__What the exercise asks__:
Below this line are records; transcribe exactly the lines between the one holding "the perturbation level." and the one holding "In diesem Abschnitt", inclusive, and omit the pictures.

__Supplied material__:
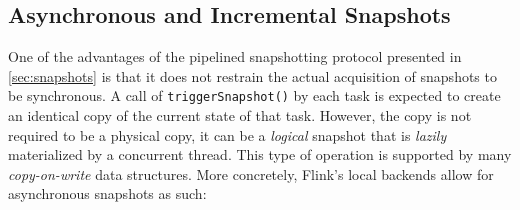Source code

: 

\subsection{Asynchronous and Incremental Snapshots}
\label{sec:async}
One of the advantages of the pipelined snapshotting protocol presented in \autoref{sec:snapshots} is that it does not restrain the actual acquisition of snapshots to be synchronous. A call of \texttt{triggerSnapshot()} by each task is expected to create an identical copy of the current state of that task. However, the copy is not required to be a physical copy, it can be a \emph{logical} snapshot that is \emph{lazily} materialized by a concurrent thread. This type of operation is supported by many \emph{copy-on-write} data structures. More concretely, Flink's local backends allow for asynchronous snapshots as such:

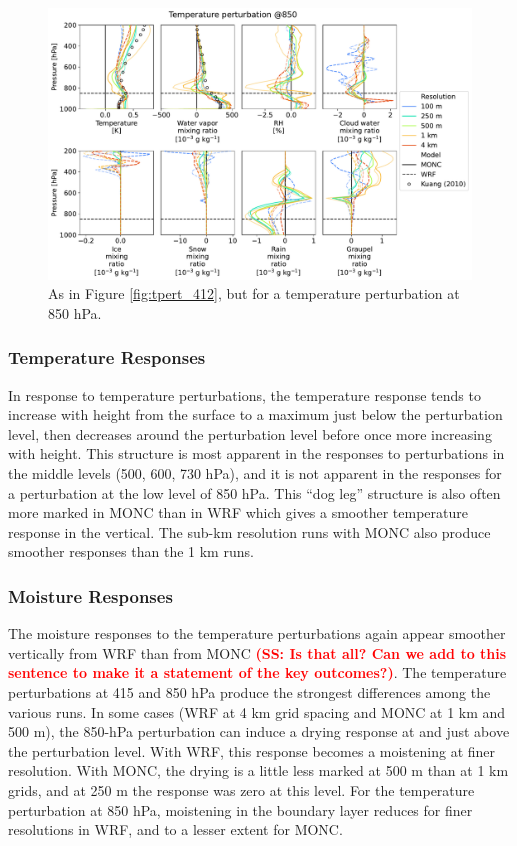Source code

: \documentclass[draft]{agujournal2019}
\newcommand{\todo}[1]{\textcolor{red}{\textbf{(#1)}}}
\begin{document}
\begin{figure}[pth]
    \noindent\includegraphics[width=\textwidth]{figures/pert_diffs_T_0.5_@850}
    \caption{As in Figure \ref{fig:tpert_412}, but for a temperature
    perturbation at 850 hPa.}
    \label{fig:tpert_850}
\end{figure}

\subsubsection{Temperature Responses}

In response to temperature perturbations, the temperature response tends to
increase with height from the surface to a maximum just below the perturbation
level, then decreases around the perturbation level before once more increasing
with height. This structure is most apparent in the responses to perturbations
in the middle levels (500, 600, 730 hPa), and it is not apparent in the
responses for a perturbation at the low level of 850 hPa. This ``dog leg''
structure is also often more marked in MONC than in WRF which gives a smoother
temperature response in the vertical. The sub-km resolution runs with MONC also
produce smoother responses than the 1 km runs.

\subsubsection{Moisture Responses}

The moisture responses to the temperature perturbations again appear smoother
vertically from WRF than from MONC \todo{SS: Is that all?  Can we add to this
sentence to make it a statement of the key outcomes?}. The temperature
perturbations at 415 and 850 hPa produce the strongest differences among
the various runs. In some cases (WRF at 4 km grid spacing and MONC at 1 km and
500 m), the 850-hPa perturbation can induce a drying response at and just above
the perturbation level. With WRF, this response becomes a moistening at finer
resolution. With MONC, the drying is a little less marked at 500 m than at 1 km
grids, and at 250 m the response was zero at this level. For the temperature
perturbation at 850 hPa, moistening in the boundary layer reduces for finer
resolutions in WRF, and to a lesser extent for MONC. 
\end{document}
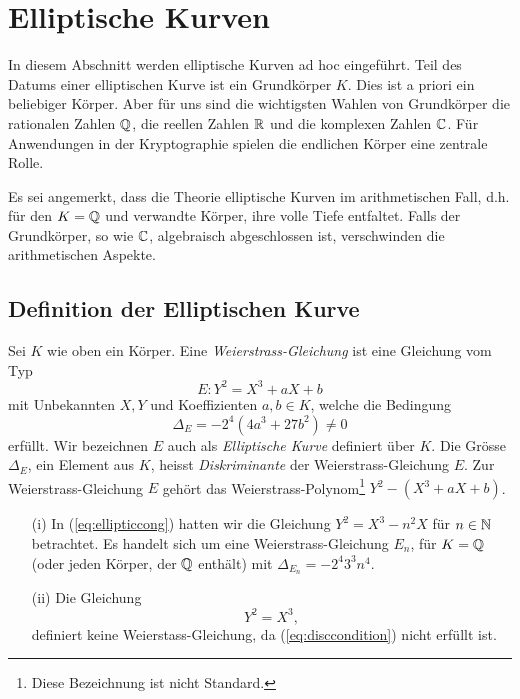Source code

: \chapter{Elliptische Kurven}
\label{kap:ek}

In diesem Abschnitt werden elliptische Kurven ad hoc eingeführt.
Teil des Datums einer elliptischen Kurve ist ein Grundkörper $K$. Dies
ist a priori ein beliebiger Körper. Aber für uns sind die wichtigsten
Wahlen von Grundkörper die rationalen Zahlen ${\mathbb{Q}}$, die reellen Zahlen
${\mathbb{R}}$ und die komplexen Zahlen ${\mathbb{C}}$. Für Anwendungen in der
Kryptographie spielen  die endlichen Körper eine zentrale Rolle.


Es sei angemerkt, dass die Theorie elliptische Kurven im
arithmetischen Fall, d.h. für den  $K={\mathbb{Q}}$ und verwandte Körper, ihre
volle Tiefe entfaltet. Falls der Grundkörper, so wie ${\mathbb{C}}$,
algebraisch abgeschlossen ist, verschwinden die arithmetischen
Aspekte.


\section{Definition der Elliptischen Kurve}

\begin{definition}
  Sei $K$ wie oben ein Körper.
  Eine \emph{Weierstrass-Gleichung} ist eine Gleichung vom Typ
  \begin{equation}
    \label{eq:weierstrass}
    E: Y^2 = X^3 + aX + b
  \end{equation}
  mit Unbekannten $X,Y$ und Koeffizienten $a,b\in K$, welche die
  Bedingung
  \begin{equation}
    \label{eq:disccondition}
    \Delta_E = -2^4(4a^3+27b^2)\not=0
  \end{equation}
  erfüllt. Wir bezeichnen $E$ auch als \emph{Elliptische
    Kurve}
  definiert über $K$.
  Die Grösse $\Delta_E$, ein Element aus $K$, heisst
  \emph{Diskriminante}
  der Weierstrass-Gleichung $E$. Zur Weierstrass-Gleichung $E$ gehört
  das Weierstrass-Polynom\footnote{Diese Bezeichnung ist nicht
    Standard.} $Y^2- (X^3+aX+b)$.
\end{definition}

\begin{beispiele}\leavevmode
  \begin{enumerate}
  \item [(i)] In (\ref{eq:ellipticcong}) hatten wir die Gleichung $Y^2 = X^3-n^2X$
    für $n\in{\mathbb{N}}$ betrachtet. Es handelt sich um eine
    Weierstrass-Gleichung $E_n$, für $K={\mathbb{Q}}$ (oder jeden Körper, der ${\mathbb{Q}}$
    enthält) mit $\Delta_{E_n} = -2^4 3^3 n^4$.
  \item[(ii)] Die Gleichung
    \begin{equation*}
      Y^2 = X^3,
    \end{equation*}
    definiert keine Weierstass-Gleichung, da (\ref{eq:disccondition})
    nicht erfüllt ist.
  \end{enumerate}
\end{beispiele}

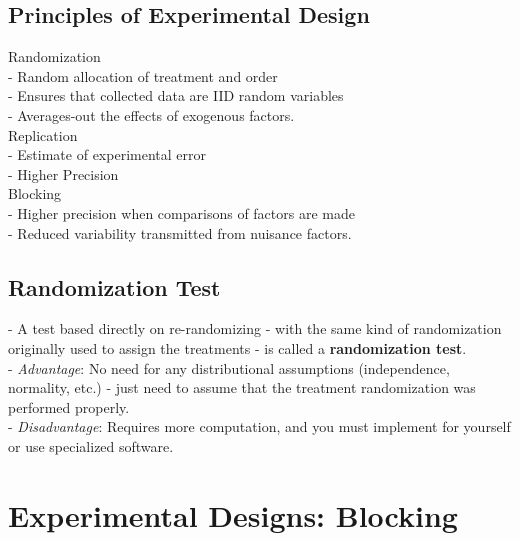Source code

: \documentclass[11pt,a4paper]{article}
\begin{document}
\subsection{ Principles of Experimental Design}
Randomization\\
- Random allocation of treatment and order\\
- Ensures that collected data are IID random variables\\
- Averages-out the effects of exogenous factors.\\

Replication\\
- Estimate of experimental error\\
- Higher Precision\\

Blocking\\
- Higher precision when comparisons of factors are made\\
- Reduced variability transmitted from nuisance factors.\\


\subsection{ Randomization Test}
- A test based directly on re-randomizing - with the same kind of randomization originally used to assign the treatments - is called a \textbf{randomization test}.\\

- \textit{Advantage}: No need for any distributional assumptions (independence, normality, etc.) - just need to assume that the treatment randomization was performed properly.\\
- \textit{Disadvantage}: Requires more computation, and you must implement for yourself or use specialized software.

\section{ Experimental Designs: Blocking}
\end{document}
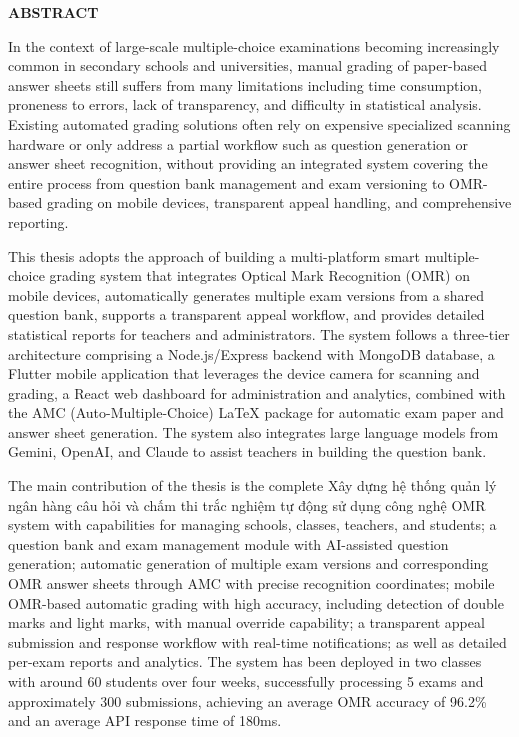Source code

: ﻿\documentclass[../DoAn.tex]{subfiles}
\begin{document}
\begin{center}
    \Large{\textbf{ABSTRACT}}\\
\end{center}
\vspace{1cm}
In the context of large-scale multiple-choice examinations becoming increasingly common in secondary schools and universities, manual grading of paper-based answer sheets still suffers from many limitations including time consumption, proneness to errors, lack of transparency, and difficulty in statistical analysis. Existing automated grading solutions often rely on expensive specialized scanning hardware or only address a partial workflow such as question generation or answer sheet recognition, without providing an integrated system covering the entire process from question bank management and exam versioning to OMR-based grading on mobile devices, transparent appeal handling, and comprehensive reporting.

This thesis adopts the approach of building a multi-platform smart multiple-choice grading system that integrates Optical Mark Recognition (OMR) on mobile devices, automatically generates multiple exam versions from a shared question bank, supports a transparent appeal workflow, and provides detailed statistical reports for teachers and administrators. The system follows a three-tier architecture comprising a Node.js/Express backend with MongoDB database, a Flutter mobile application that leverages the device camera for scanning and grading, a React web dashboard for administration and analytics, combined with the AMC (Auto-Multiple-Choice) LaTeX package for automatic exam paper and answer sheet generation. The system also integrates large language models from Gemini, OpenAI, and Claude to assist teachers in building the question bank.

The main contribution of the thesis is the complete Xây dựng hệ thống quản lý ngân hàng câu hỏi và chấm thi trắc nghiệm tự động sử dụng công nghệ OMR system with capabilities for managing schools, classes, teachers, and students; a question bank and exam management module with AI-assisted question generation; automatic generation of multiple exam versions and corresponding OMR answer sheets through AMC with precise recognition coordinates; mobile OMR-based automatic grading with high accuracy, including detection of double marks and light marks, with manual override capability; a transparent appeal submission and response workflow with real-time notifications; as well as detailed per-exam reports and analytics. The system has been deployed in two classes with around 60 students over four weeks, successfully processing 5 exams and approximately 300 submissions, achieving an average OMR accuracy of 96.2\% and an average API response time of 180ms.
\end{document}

__Your solution__:
the perturbation level. With WRF, this response becomes a moistening at finer
resolution. With MONC, the drying is a little less marked at 500 m than at 1 km
grids, and at 250 m the response was zero at this level. For the temperature
perturbation at 850 hPa, moistening in the boundary layer reduces for finer
resolutions in WRF, and to a lesser extent for MONC. 
\end{document}
Source code

: \chapter{Elliptische Kurven}
\label{kap:ek}

In diesem Abschnitt werden elliptische Kurven ad hoc eingeführt.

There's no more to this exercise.